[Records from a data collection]
****************************************

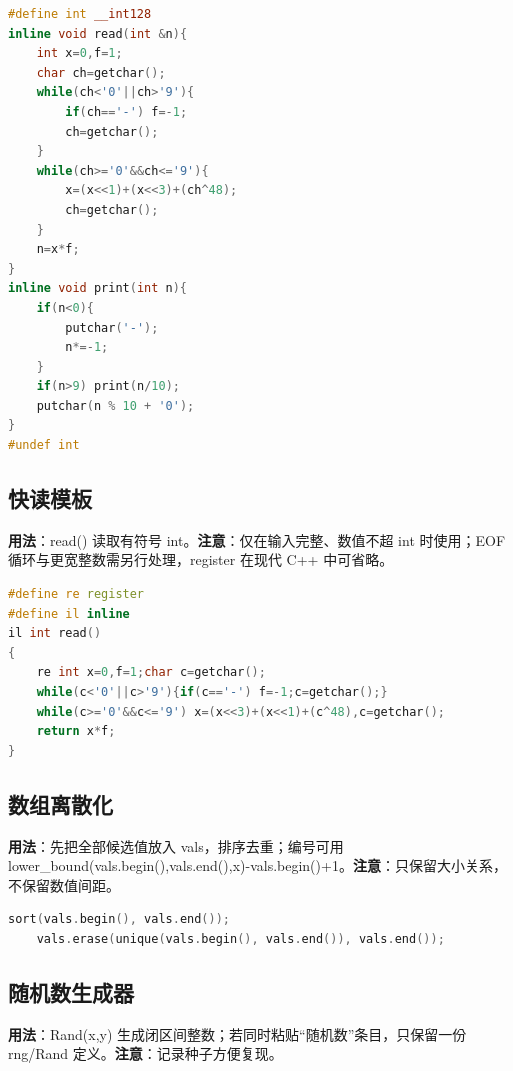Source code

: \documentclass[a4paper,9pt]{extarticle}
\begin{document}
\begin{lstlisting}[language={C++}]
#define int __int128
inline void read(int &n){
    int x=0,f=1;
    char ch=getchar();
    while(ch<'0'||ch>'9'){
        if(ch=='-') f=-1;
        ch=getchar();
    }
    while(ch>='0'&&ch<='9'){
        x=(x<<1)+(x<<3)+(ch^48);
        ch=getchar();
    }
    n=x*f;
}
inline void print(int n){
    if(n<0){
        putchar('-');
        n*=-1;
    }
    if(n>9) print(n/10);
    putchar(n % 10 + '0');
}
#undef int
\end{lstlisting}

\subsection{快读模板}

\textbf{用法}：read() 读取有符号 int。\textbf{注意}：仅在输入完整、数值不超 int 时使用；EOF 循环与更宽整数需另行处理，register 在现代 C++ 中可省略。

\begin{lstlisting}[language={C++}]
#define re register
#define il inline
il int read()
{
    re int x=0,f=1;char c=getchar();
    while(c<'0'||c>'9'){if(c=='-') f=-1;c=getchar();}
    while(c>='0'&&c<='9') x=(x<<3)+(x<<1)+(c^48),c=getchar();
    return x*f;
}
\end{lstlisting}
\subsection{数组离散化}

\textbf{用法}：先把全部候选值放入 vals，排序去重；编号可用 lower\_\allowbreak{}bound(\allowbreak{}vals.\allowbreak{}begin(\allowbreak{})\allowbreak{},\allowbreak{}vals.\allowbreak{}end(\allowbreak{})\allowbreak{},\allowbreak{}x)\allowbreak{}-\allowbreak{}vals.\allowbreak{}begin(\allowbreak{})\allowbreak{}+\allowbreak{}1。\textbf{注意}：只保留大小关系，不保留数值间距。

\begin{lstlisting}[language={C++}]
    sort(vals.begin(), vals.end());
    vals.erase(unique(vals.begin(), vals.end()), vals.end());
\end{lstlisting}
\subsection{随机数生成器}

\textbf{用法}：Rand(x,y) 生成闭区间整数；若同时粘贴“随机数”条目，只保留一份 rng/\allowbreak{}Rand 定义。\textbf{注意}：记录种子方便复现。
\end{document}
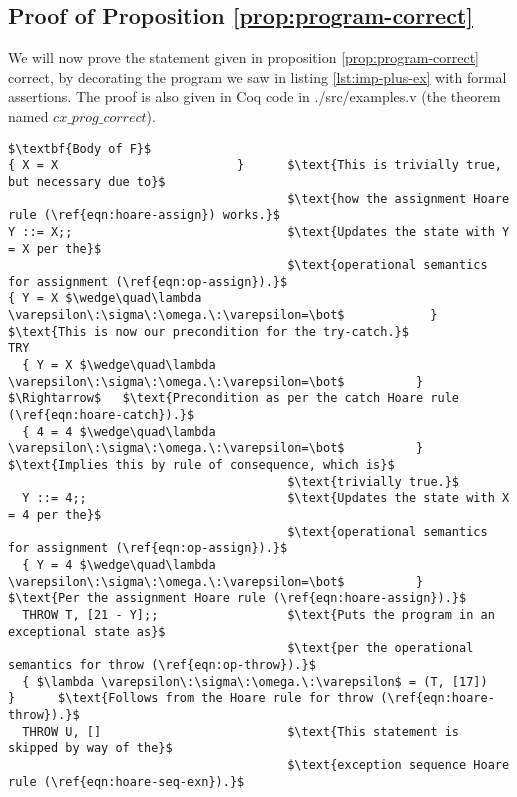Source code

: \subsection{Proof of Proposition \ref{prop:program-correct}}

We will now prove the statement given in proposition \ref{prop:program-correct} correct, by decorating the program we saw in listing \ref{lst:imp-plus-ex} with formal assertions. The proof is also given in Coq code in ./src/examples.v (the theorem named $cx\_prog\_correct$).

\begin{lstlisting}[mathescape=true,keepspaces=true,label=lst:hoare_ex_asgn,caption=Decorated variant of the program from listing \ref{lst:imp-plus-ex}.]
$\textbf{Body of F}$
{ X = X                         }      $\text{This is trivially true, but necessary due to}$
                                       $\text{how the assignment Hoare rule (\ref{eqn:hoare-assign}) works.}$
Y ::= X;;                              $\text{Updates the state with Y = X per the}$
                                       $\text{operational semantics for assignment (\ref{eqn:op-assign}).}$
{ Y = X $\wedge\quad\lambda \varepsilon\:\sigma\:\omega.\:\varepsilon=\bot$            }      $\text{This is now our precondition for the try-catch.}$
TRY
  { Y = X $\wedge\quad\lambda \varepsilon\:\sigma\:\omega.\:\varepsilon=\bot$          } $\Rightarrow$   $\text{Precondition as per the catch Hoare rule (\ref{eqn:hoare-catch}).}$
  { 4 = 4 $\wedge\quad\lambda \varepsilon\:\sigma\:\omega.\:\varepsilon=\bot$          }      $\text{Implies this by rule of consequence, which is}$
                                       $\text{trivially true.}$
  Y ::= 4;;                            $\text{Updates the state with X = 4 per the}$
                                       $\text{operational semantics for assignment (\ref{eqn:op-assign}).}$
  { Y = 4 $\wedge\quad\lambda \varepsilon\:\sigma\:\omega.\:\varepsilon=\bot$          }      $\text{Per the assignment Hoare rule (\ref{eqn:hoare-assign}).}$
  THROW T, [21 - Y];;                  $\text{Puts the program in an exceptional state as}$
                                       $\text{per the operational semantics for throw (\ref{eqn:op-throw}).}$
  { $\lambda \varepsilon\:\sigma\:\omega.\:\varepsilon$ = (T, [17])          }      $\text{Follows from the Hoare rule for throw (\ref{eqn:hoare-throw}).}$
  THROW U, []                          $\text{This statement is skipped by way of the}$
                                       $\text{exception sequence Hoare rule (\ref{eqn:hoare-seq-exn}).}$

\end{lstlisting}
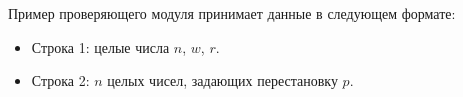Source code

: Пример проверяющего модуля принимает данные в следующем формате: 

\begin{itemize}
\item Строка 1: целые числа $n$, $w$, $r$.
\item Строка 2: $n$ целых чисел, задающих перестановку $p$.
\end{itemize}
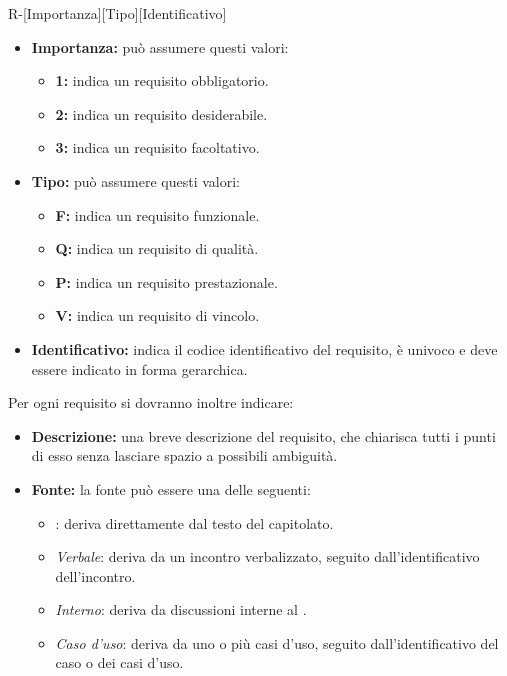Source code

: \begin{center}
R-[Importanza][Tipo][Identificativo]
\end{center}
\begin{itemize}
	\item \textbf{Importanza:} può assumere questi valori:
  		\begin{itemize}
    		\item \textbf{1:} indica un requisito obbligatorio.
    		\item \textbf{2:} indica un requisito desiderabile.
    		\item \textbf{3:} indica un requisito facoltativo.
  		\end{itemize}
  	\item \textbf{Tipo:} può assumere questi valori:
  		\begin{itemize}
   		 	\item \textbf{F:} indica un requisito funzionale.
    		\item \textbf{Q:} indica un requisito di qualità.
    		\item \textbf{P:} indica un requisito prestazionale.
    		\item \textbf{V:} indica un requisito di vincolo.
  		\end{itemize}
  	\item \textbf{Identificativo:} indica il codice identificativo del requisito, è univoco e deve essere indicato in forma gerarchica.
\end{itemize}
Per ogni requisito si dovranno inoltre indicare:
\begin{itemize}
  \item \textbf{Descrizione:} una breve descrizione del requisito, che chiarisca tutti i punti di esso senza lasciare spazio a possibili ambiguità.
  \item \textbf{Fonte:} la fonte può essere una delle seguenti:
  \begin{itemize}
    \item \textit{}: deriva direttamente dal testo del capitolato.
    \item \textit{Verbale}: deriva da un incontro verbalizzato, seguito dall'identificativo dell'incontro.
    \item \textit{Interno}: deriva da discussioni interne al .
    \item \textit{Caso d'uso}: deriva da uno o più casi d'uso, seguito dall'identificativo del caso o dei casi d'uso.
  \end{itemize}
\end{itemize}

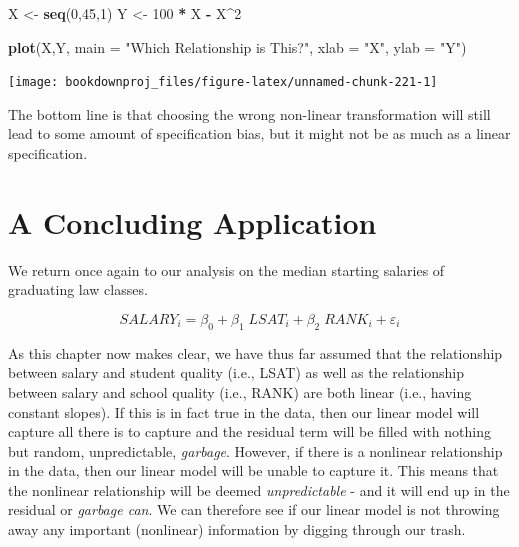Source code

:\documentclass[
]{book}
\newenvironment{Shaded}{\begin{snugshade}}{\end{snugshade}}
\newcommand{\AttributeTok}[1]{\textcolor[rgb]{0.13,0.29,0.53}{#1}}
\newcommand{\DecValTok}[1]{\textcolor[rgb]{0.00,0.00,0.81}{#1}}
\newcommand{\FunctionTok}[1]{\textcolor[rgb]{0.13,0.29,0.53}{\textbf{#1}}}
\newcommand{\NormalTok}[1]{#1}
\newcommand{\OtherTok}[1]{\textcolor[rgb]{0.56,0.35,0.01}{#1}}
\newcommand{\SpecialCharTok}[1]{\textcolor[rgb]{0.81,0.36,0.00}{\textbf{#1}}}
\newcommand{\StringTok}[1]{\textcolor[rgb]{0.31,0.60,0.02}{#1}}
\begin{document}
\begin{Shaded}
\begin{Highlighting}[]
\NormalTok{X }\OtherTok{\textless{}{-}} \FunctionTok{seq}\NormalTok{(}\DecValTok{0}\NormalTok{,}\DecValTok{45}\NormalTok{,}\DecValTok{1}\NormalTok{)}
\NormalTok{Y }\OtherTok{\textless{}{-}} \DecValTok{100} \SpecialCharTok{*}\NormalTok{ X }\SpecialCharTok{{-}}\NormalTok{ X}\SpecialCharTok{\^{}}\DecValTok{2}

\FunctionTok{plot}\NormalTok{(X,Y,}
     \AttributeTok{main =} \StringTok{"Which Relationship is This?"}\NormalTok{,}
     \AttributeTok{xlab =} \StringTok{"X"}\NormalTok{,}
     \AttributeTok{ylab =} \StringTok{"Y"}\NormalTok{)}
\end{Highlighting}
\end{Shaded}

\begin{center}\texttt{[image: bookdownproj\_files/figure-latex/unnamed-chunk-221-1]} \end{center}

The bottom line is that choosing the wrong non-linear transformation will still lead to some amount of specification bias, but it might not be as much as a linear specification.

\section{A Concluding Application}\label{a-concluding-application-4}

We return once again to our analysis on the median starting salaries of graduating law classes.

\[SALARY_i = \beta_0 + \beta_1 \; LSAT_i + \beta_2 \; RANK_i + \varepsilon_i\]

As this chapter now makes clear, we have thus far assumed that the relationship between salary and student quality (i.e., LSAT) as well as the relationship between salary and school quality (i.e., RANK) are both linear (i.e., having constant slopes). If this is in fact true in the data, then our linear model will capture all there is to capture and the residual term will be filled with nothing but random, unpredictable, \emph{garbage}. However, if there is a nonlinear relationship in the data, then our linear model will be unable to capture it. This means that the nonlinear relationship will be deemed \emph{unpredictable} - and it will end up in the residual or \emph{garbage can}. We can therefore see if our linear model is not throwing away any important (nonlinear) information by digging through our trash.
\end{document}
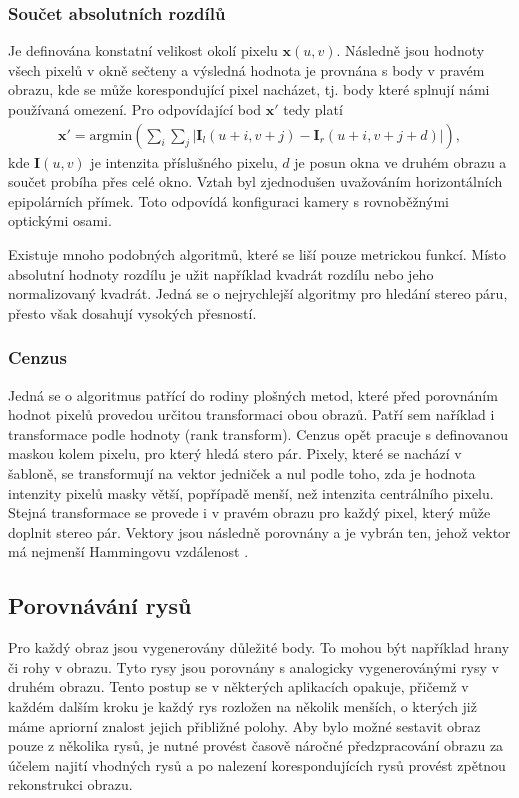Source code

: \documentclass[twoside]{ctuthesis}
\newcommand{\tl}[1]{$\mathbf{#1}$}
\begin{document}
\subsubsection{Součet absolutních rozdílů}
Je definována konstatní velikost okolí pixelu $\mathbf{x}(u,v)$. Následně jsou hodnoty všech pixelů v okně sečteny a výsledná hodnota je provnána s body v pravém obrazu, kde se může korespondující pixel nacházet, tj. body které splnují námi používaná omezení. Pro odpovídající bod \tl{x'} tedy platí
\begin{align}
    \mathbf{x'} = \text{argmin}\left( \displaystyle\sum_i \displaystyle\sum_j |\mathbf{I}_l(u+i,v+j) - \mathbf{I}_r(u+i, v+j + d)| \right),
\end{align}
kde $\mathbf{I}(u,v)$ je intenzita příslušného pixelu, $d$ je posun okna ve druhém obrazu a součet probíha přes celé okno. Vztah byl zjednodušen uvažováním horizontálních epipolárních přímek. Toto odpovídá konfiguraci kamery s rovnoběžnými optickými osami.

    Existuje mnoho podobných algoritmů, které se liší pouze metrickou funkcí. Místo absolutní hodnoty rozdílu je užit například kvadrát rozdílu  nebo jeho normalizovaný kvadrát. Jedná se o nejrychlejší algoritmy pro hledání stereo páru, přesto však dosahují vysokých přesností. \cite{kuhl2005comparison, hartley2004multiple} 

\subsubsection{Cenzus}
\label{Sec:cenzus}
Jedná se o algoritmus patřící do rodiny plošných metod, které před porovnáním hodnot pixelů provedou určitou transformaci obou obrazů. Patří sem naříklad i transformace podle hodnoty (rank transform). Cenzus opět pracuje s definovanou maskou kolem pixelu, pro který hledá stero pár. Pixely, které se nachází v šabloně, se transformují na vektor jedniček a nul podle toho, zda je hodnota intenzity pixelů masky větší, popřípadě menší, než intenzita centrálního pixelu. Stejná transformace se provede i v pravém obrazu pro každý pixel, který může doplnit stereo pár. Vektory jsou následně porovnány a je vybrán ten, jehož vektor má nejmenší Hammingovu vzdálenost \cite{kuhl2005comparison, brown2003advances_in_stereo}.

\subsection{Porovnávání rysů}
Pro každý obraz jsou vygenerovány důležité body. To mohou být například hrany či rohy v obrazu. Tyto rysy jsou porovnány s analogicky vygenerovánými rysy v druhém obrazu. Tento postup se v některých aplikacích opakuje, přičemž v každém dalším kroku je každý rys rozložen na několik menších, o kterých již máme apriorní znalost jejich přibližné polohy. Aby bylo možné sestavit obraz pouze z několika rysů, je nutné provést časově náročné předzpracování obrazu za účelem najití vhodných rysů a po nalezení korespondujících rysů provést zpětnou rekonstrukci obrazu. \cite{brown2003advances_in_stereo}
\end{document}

****************************************

● **ASSIGNMENT**
Leave the pictures out and repeat exactly the lines from the beginning of the records to the line bearing "We will now", both ends counted.

● **RESPONSE FOR THIS EXERCISE**
Source code

: \documentclass[a4paper,9pt]{extarticle}
\begin{document}
\begin{lstlisting}[language={C++}]
#define int __int128
inline void read(int &n){
    int x=0,f=1;
    char ch=getchar();
    while(ch<'0'||ch>'9'){
        if(ch=='-') f=-1;
        ch=getchar();
    }
    while(ch>='0'&&ch<='9'){
        x=(x<<1)+(x<<3)+(ch^48);
        ch=getchar();
    }
    n=x*f;
}
inline void print(int n){
    if(n<0){
        putchar('-');
        n*=-1;
    }
    if(n>9) print(n/10);
    putchar(n % 10 + '0');
}
#undef int
\end{lstlisting}

\subsection{快读模板}

\textbf{用法}：read() 读取有符号 int。\textbf{注意}：仅在输入完整、数值不超 int 时使用；EOF 循环与更宽整数需另行处理，register 在现代 C++ 中可省略。

\begin{lstlisting}[language={C++}]
#define re register
#define il inline
il int read()
{
    re int x=0,f=1;char c=getchar();
    while(c<'0'||c>'9'){if(c=='-') f=-1;c=getchar();}
    while(c>='0'&&c<='9') x=(x<<3)+(x<<1)+(c^48),c=getchar();
    return x*f;
}
\end{lstlisting}
\subsection{数组离散化}

\textbf{用法}：先把全部候选值放入 vals，排序去重；编号可用 lower\_\allowbreak{}bound(\allowbreak{}vals.\allowbreak{}begin(\allowbreak{})\allowbreak{},\allowbreak{}vals.\allowbreak{}end(\allowbreak{})\allowbreak{},\allowbreak{}x)\allowbreak{}-\allowbreak{}vals.\allowbreak{}begin(\allowbreak{})\allowbreak{}+\allowbreak{}1。\textbf{注意}：只保留大小关系，不保留数值间距。

\begin{lstlisting}[language={C++}]
    sort(vals.begin(), vals.end());
    vals.erase(unique(vals.begin(), vals.end()), vals.end());
\end{lstlisting}
\subsection{随机数生成器}

\textbf{用法}：Rand(x,y) 生成闭区间整数；若同时粘贴“随机数”条目，只保留一份 rng/\allowbreak{}Rand 定义。\textbf{注意}：记录种子方便复现。
\end{document}
Source code

: \subsection{Proof of Proposition \ref{prop:program-correct}}

We will now prove the statement given in proposition \ref{prop:program-correct} correct, by decorating the program we saw in listing \ref{lst:imp-plus-ex} with formal assertions. The proof is also given in Coq code in ./src/examples.v (the theorem named $cx\_prog\_correct$).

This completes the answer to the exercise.